Berkolaborasi untuk menaklukkan
Skala hanyalah salah satu aspek dari rantai pasokan yang lebih besar untuk mengatasi penyakit sosial. Paresh Parasnis, CEO, Piramal Foundation, menekankan bahwa kemitraan adalah jawabannya, dan mitra terkuat adalah pemerintah.
"Di Piramal, filosofi kami adalah berinovasi, mencari solusi yang belum pernah dicoba sebelumnya. Kami ingin solusi kami dapat direplikasi secara nasional dan membangun kemitraan," jelas Parasnis.

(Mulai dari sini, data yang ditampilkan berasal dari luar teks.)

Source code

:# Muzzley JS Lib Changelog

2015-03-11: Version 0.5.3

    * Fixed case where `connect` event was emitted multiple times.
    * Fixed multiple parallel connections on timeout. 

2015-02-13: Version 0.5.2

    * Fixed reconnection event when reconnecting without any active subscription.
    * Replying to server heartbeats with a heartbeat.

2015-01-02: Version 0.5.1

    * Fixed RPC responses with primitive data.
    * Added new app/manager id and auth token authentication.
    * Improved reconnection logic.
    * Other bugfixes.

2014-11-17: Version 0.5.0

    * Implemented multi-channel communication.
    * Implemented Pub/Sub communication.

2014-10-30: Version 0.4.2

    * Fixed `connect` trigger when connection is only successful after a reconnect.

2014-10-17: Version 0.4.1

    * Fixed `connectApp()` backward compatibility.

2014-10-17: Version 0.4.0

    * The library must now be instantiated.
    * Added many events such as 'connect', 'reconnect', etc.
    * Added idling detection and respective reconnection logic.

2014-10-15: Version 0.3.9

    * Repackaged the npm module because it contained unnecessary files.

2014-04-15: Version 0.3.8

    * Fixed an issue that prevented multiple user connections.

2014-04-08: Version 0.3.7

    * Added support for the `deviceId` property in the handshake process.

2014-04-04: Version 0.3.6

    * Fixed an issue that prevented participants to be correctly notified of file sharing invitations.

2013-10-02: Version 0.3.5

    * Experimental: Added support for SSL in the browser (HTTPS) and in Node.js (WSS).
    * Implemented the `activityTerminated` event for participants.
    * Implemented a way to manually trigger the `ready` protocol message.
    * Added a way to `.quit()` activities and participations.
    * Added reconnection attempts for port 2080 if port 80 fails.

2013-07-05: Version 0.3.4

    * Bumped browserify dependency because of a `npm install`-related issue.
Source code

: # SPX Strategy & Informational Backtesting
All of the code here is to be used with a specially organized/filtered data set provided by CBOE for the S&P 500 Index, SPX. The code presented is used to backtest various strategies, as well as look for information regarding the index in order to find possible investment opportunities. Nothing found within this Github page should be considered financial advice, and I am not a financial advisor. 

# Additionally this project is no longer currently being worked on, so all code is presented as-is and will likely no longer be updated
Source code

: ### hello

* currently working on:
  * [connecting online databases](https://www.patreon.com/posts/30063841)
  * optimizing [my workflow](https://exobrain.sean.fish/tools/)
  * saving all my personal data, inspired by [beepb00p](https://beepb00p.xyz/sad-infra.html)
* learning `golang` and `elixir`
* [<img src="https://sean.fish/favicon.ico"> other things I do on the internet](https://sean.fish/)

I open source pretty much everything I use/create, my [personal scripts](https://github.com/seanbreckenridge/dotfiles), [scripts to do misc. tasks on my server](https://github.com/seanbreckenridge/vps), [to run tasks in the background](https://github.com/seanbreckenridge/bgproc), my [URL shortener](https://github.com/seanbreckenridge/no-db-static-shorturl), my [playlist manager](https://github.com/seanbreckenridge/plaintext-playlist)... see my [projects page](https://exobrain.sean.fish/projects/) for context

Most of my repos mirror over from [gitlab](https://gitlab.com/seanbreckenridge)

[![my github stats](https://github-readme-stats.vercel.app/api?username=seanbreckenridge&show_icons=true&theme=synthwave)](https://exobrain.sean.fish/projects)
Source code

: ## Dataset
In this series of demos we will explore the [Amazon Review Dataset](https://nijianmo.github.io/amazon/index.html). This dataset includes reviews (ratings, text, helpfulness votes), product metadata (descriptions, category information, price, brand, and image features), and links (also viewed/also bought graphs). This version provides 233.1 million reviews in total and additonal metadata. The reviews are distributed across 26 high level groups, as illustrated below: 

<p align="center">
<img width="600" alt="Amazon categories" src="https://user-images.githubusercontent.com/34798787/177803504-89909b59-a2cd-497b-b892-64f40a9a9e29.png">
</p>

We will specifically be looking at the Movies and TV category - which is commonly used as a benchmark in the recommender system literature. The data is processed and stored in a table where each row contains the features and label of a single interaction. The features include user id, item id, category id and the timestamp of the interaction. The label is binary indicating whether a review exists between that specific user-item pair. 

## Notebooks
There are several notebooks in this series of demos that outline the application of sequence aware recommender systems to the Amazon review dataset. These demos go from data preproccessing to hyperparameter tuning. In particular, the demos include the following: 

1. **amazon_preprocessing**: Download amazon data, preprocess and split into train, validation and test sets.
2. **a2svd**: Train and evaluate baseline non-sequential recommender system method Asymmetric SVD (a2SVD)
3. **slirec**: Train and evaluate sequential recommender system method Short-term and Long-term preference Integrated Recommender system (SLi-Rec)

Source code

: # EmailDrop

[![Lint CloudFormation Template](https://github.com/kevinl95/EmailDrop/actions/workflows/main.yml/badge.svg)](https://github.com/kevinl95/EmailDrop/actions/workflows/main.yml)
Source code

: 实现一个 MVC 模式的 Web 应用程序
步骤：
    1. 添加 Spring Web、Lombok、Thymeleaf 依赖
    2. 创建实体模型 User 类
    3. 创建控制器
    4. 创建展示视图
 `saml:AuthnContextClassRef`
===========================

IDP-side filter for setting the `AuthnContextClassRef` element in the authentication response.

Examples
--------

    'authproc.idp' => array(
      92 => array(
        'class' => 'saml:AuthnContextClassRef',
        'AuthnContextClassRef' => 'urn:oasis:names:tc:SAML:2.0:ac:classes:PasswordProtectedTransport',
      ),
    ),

Hal ini dikarenakan, menurut yayasan, pemerintah memiliki sumber daya dan jangkauan namun kurang berkualitas, "yang menurut kami (yayasan seperti kami) dapat mengatasinya," katanya.
Piramal Foundation adalah badan filantropi Grup Piramal dan didirikan pada tahun 2006. Pada tahun fiskal 2015, yayasan ini secara kolaboratif menghabiskan Rs.52 crore untuk inisiatif-inisiatif sosial yang berkaitan dengan kesehatan, pendidikan, air dan penciptaan mata pencaharian. ATM Sarvajal Water, yang menawarkan air minum bersih dengan biaya minimal, dianggap sebagai contoh sukses dari perusahaan sosial - sebuah model bisnis yang didasarkan pada tujuan dan keuntungan sosial.
Perpaduan berbagai pendekatan
Akan tetapi, tidak ada satu pendekatan pun yang sempurna. Para pendiri Sehgal Foundation, Suri dan Edda Sehgal menjelaskan, "Banyak pendekatan yang dibutuhkan untuk menciptakan dampak." Berfokus pada 6.40.000 masyarakat pedesaan di India, yayasan ini bekerja di bidang tata kelola pemerintahan yang baik, pengelolaan air, pengembangan pertanian, media komunitas dan penelitian pedesaan.
"Kami selalu percaya untuk berinvestasi pada orang-orang dan memberikan mereka alat untuk membantu mereka memanfaatkan peluang," ujar pasangan suami istri ini dalam sebuah email. Menurut mereka, "Pembangunan adalah jalan yang ... tidak pernah berakhir," dan, bersama dengan inovasi, adalah satu-satunya cara untuk memberikan solusi bagi masalah sosial melalui kerja sama dengan masyarakat.
"Secara tradisional, filantropi didasarkan pada model amal di mana sebuah proyek terus bergantung pada donasi. Meskipun hal ini masih diperlukan untuk bidang-bidang tertentu, namun dalam beberapa model filantropi, gagasan untuk bergerak menuju kemandirian dan mengurangi ketergantungan semakin menguat," ujar Jasbir Singh Grewal, wakil presiden eksekutif, Fortis Healthcare Ltd dan kepala Fortis Charitable Foundation.